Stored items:

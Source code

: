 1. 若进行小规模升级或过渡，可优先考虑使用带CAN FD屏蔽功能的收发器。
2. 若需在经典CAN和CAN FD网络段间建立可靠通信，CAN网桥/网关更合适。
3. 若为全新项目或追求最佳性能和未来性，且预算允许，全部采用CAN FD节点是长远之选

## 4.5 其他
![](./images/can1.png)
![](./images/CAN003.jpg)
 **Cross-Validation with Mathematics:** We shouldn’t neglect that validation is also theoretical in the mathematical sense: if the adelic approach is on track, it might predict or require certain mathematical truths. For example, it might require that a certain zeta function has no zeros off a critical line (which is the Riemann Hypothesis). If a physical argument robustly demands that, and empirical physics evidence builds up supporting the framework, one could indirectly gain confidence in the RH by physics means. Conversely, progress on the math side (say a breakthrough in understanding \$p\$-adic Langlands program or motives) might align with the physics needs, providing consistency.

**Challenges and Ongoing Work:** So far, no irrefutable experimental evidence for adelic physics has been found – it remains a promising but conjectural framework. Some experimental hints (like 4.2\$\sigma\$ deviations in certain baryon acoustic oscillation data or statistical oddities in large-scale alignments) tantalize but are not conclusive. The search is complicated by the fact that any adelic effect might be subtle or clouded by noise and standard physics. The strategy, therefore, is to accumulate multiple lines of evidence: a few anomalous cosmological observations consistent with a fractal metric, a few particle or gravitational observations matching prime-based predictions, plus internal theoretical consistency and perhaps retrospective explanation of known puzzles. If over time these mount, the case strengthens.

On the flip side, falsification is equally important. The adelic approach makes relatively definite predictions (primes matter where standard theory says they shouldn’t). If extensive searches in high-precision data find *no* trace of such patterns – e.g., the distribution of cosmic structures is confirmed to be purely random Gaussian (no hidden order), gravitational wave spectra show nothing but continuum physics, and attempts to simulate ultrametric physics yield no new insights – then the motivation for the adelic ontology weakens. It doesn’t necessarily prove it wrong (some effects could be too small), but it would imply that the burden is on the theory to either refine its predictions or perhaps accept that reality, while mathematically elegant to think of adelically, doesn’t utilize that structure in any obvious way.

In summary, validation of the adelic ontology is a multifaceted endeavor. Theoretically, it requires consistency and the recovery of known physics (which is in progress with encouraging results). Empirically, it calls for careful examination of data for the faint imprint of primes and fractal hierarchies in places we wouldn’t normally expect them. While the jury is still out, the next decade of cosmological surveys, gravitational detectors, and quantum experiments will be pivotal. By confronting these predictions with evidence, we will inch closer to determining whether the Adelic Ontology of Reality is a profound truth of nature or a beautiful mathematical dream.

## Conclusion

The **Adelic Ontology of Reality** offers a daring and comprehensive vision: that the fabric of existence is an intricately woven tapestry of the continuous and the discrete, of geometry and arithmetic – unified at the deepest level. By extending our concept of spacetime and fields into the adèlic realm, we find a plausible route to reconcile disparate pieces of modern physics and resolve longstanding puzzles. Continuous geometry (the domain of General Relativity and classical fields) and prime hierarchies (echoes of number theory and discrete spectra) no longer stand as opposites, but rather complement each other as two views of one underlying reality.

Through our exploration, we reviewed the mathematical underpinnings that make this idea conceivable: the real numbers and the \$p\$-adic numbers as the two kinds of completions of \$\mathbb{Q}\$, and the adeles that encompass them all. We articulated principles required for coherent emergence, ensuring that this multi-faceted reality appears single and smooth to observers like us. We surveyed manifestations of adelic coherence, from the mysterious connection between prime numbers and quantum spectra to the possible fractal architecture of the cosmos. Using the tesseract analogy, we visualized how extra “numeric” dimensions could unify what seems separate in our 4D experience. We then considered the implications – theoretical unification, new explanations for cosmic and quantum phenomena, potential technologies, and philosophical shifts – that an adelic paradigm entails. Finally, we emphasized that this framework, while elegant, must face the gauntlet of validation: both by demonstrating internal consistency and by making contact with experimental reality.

[Your objective]: Look above for the line with "1. 若进行小规模升级或过渡，可优先考虑使用带CAN FD屏蔽功能的收发器。" and the line with "needs, providing consistency.", and reproduce exactly those two lines plus every line between, nothing more.

[Answer to this exercise]:
: 1. 若进行小规模升级或过渡，可优先考虑使用带CAN FD屏蔽功能的收发器。
2. 若需在经典CAN和CAN FD网络段间建立可靠通信，CAN网桥/网关更合适。
3. 若为全新项目或追求最佳性能和未来性，且预算允许，全部采用CAN FD节点是长远之选

## 4.5 其他
![](./images/can1.png)
![](./images/CAN003.jpg)
 **Cross-Validation with Mathematics:** We shouldn’t neglect that validation is also theoretical in the mathematical sense: if the adelic approach is on track, it might predict or require certain mathematical truths. For example, it might require that a certain zeta function has no zeros off a critical line (which is the Riemann Hypothesis). If a physical argument robustly demands that, and empirical physics evidence builds up supporting the framework, one could indirectly gain confidence in the RH by physics means. Conversely, progress on the math side (say a breakthrough in understanding \$p\$-adic Langlands program or motives) might align with the physics needs, providing consistency.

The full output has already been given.